Monitoring disk, RAM and CPU usage
Configure telegraf to collect relevant data
etc/telegraf/telegraf.conf
:
# Read metrics about memory usage
[[inputs.mem]]
# no configuration
# Read metrics about cpu usage
[[inputs.cpu]]
## Whether to report per-cpu stats or not
percpu = true
## Whether to report total system cpu stats or not
totalcpu = true
## If true, collect raw CPU time metrics
collect_cpu_time = false
## If true, compute and report the sum of all non-idle CPU states
report_active = false
# Read metrics about disk usage by mount point
[[inputs.disk]]
## By default stats will be gathered for all mount points.
## Set mount_points will restrict the stats to only the specified mount points.
# mount_points = ["/"]
## Ignore mount points by filesystem type.
ignore_fs = ["tmpfs", "devtmpfs", "devfs", "iso9660", "overlay", "aufs", "squashfs"]
Grafana panels
RAM
The query I use to get RAM usage in percentage:
from(bucket:"homebucket")|> range(start: -60m)|> filter(fn:(r) => r._measurement == "mem" and r._field == "used_percent" and r.host == "nuc" )
I use the Gauge panel type and configure it with the following options:
The end result is very simple and nice view:
Disk usage
For disk usage I have pretty much the same configuration, but the query is of course a little different (and panel’s title):
from(bucket:"homebucket")
|> range(start: -1h)
|> filter(fn: (r) =>
r._measurement == "disk" and
r._field == "used_percent" and
r.host == "nuc"
)
I know I could have combined RAM and disk usage queries to same panel but this was the way I did my initial setup and have not changed it since as it works well enough.
CPU usage
For CPU I use the default Time series panel type and the following query:
from(bucket:"homebucket")
|> range(start: -15m)
|> filter(fn: (r) =>
r._measurement == "cpu" and
r._field == "usage_system" and
r.cpu == "cpu-total"
)
There’s is not really any specific configurations for the panel and the end-result looks like this:
Monitoring systemd services
Configure telegraf to collect systemd data
etc/telegraf/telegraf.conf
:
[[inputs.systemd_units]]
## Set timeout for systemctl execution
timeout = "5s"
#
## Filter for a specific unit type, default is "service", other possible
## values are "socket", "target", "device", "mount", "automount", "swap",
## "timer", "path", "slice" and "scope ":
unittype = "service"
#
## Filter for a specific pattern, default is "" (i.e. all)

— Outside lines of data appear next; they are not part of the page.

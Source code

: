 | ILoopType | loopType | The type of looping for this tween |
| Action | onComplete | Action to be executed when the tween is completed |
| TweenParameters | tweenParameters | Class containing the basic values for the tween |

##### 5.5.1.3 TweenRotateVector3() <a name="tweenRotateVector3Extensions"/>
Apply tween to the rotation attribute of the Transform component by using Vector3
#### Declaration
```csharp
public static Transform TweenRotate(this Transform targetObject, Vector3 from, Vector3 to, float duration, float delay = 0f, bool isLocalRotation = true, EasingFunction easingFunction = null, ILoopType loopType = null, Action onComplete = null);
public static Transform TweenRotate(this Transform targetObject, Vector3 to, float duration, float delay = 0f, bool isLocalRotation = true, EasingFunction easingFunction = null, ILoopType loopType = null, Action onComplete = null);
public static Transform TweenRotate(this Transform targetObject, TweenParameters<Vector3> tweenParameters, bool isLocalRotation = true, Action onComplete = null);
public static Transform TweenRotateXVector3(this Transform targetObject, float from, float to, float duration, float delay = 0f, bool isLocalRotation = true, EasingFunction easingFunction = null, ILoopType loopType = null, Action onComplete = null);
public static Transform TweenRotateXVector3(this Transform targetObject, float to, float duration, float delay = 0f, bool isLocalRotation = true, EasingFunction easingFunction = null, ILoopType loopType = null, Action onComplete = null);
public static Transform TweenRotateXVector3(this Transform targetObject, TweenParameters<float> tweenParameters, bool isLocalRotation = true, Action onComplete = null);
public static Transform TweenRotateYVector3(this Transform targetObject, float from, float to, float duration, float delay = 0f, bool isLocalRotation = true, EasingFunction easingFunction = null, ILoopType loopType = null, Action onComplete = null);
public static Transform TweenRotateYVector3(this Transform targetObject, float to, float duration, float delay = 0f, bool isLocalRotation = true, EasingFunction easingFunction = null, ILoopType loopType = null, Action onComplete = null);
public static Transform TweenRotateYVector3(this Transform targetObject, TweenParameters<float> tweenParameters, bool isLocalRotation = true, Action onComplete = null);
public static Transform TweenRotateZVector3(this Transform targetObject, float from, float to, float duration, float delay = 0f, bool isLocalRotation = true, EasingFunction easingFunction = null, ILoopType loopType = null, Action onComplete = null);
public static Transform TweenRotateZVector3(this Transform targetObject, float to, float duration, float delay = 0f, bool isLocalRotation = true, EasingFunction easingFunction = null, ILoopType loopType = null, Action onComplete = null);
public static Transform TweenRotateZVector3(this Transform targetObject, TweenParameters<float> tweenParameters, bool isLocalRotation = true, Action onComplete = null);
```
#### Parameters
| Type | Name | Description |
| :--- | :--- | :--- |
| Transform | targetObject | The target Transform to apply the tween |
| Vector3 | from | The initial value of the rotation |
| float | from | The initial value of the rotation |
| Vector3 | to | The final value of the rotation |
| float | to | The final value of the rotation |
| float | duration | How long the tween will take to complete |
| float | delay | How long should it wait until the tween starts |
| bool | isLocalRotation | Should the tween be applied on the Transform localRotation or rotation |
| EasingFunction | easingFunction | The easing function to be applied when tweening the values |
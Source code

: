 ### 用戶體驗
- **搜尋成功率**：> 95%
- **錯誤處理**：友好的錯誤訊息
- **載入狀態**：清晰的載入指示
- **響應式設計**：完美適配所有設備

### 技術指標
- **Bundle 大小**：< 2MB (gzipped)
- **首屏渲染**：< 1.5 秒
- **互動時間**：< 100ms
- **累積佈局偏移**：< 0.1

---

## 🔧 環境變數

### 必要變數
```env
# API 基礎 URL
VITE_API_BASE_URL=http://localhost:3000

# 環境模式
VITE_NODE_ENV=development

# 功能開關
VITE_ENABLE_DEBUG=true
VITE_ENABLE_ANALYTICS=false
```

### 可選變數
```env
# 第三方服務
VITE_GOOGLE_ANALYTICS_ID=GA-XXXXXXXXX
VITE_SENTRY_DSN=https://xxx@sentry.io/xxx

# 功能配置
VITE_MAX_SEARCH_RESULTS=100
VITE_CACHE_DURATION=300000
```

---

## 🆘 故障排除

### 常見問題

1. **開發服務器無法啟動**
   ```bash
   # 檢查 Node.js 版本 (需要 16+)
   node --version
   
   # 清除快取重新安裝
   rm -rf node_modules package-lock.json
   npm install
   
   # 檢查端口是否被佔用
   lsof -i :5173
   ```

pattern = "*beat* *falco*"
I have some specific services that I want to monitor and I’m using pattern
option to pick those only.
Grafana panel
I use the below query to get service status from the systemd_units data collection.
from(bucket:"homebucket")
|> range(start: -15m)
|> filter(fn: (r) =>
r._measurement == "systemd_units" and
r._field == "active_code"
)
The query gives a number between 0-5 as a result and its meaning is defined in unit_active_state_table:
Value | Meaning | Description |
---|---|---|
0 | active | unit is ~ |
1 | reloading | unit is ~ |
2 | inactive | unit is ~ |
3 | failed | unit is ~ |
4 | activating | unit is ~ |
5 | deactivating | unit is ~ |
The display name by default has a value like active_code {active="active", host="nuc", load="loaded", name="auditbeat.service", sub="running"}
. By setting the display name value and some value mappings I get more readable results to the panel.
This configuration sets “name” as display text from the above dictionary {...}
.
This configuration maps integer values from unit_active_state_table to more understandable string values.
The result is a panel that shows the status of the monitored systemd services.